How ARAS advocates

ARAS provides a free, confidential,and independent service to older people (or their representatives), who are:

  1. Consumers or potential consumers of services in high or low care aged care facilities subsidised by the Australian Government, or receiving community based aged care services including community aged care packages, and have a concern about those services: or
  2. At risk of, or are experiencing abuse by family, friends or someone they should be able to trust.

Aboriginal Advocates are available to older Aboriginal people.

ARAS recognises the important role of significant others, including families, in supporting and upholding the rights of older people.

ARAS advocates work directly with the permission of the older person, which involves the advocate taking direction from the older person. In order to take direction an advocate must be confident that the older person is able to make their own decisions and able to give direction in an informed way.

For an older person to make an informed decision the older person must have mental capacity. A person's mental capacity can be affected by illnesses such as dementia, intellectual disability, severe mental illness, stroke or acquired brain injury.

While it is not the role of an advocate to assess a person's informed decision making ability and mental capacity, an advocate has a duty of care to clarify if a person's decision making ability or mental capacity may be in question if it is relevant to the presenting issue ie the person may not be able to make an informed decision on the presenting issue.

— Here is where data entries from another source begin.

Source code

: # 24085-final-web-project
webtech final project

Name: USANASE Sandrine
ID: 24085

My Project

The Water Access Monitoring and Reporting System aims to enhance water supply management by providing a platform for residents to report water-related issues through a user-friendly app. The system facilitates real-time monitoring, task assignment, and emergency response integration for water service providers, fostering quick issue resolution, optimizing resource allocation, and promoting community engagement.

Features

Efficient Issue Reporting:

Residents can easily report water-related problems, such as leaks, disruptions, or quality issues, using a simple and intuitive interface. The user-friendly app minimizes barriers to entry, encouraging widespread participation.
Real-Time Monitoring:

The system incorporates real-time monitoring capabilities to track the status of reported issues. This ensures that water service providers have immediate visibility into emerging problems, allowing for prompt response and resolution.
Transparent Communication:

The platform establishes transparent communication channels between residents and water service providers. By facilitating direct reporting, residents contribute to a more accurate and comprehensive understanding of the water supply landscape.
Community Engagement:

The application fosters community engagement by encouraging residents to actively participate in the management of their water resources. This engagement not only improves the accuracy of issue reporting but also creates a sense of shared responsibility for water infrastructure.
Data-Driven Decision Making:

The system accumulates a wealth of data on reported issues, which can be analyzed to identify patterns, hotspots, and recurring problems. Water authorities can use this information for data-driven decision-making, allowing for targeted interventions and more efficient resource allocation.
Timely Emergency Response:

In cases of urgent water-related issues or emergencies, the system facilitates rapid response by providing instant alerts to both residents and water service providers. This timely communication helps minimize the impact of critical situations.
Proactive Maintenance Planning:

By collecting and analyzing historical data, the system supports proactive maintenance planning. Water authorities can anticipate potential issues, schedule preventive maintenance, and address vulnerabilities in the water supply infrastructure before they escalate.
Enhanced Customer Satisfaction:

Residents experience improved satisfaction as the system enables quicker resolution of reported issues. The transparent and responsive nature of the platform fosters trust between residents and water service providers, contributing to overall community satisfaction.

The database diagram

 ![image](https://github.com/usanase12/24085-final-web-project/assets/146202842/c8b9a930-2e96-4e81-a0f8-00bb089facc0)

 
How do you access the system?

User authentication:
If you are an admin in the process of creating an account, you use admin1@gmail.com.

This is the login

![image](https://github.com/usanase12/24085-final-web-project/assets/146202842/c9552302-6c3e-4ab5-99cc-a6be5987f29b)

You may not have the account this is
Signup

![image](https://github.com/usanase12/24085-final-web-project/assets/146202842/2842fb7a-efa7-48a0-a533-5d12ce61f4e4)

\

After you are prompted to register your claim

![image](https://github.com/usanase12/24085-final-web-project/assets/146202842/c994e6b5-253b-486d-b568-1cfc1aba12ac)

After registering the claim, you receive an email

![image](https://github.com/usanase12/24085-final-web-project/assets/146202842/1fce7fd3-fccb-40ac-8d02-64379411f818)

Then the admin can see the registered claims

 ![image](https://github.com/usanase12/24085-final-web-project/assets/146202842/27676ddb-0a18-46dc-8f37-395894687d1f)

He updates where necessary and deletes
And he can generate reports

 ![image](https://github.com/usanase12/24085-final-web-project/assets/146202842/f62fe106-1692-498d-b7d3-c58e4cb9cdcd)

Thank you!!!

The degree to which a person needs to be informed will generally be recognised as greater for more important decisions rather than relatively trivial decisions.

Where an older person is unable to express their wishes, the advocate will take steps to identify significant others relating to the older person, including family and friends. The ARAS advocate will work with the representative of the older person when they are seen to be acting in the 'best interest' of the older person.

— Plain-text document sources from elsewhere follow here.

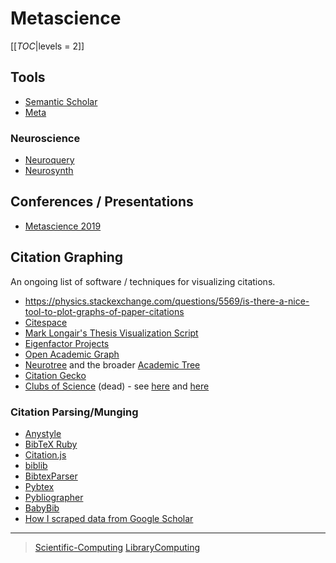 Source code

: Metascience
===========

[[_TOC_|levels = 2]]

Tools
-----

-   [Semantic Scholar](https://www.semanticscholar.org/)
-   [Meta](https://www.meta.org/)

### Neuroscience

-   [Neuroquery](https://neuroquery.org)
-   [Neurosynth](https://www.neurosynth.org/)

Conferences / Presentations
---------------------------

-   [Metascience 2019](https://osf.io/meetings/metasci2019/)

Citation Graphing
-----------------

An ongoing list of software / techniques for visualizing citations.

-   <https://physics.stackexchange.com/questions/5569/is-there-a-nice-tool-to-plot-graphs-of-paper-citations>
-   [Citespace](http://cluster.cis.drexel.edu/~cchen/citespace/)
-   [Mark Longair's Thesis Visualization Script](https://longair.net/blog/2009/10/21/thesis-visualization/)
-   [Eigenfactor Projects](http://www.eigenfactor.org/projects.php)
-   [Open Academic Graph](https://aminer.org/open-academic-graph)
-   [Neurotree](https://neurotree.org) and the broader [Academic Tree](https://academictree.org)
-   [Citation Gecko](https://github.com/CitationGecko)
-   [Clubs of Science](https://academic.oup.com/gigascience/article/5/suppl_1/s13742-016-0147-0-f/2965211) (dead) - see [here](https://github.com/Brainhack-Proceedings-2015/Dery_HBM_ClubsOfScience) and [here](https://github.com/sderygithub/Clubs-of-Science)

### Citation Parsing/Munging

-   [Anystyle](https://github.com/inukshuk/anystyle)
-   [BibTeX Ruby](https://github.com/inukshuk/bibtex-ruby)
-   [Citation.js](https://citation.js.org/)
-   [biblib](https://github.com/aclements/biblib)
-   [BibtexParser](https://bibtexparser.readthedocs.io/en/latest/)
-   [Pybtex](https://pybtex.org/)
-   [Pybliographer](https://pybliographer.org/)
-   [BabyBib](https://github.com/matthew-brett/babybib)
-   [How I scraped data from Google Scholar](https://www.nature.com/articles/d41586-018-04190-5)

* * * * *

> [Scientific-Computing](Scientific-Computing) [LibraryComputing](LibraryComputing)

What will happen when you ring ARAS

The ARAS advocate will listen and ask questions in order to clarify the specific issues of concern. They will provide accurate information about the rights of the older person and strategies to resolve the problem. The advocate will discuss any negative consequences that may arise from a particular action.
The older person may choose to speak for themselves or prefer their representative or an ARAS advocate to speak on their behalf (Note: the advocates in the Abuse Prevention Program will not confront the alleged abuser). The older person or their representative will be consulted and kept fully informed during the advocacy process. The association with ARAS is continuous until the issues are resolved.

If ARAS is unable to resolve the older persons concerns, the advocate will provide information and referral to services which can assist.

Points to consider

The advocate will follow clear procedures re working with the older person and/or their representative.

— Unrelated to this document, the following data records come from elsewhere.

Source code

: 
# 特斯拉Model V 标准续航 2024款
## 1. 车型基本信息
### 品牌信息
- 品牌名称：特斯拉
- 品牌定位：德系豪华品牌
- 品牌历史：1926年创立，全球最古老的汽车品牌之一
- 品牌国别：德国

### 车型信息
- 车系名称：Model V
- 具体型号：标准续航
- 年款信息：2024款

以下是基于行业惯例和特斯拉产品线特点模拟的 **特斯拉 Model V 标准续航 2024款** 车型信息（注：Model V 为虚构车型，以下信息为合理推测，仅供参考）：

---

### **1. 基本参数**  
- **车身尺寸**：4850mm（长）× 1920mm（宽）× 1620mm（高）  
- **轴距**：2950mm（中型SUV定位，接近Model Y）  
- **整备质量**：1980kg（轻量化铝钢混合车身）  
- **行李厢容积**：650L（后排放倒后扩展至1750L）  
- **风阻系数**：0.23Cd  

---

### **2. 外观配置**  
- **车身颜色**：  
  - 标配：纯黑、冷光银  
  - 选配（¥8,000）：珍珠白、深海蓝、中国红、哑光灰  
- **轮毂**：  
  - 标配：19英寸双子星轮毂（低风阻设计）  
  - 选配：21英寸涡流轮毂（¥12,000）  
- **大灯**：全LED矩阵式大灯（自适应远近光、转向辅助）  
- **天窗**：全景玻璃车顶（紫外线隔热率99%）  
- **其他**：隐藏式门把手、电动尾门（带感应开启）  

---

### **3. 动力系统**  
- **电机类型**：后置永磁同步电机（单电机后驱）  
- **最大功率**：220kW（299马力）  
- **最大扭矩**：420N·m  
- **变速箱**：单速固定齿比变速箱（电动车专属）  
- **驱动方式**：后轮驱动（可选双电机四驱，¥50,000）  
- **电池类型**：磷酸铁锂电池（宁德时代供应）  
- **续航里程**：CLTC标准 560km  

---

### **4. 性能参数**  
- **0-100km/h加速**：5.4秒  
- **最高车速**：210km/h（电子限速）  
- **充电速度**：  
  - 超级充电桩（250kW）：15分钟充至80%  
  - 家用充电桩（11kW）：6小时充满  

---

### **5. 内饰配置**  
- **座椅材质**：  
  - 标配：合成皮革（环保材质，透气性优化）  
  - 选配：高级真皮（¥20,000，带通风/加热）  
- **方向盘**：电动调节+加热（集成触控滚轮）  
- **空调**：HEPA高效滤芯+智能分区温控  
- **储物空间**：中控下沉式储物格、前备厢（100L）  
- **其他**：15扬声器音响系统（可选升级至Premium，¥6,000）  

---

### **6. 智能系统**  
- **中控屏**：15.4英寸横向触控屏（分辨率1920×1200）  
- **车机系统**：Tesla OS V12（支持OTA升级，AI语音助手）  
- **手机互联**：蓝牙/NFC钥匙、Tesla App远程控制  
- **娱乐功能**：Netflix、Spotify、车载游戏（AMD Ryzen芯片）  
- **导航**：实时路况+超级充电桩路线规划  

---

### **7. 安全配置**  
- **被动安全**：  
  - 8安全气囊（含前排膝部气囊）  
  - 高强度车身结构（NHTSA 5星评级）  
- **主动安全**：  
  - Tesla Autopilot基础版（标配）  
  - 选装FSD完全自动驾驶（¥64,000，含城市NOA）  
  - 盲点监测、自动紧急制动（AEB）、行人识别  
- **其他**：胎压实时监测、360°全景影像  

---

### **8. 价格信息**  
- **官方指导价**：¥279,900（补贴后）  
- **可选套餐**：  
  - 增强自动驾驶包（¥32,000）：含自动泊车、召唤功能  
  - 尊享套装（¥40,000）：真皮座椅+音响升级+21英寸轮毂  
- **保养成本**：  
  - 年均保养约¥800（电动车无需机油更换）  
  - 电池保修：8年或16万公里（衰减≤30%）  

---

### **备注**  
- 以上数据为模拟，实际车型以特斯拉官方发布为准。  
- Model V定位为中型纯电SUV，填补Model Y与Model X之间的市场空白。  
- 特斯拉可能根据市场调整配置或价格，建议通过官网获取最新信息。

  • The advocate will assist the older person to express their wishes.
  • The older person chooses who will be their representative.
  • When there is conflict between representatives, the best interests of the older person, based on their previously expressed and present wishes will determine what happens.
  • When the older person's best interests are at risk, ARAS will refer to more formal means to resolve conflict and ensure that the older person's rights are safeguarded.

ARAS offers a free, confidential and independent service. We can arrange to visit you in your home or by appointment in our offices.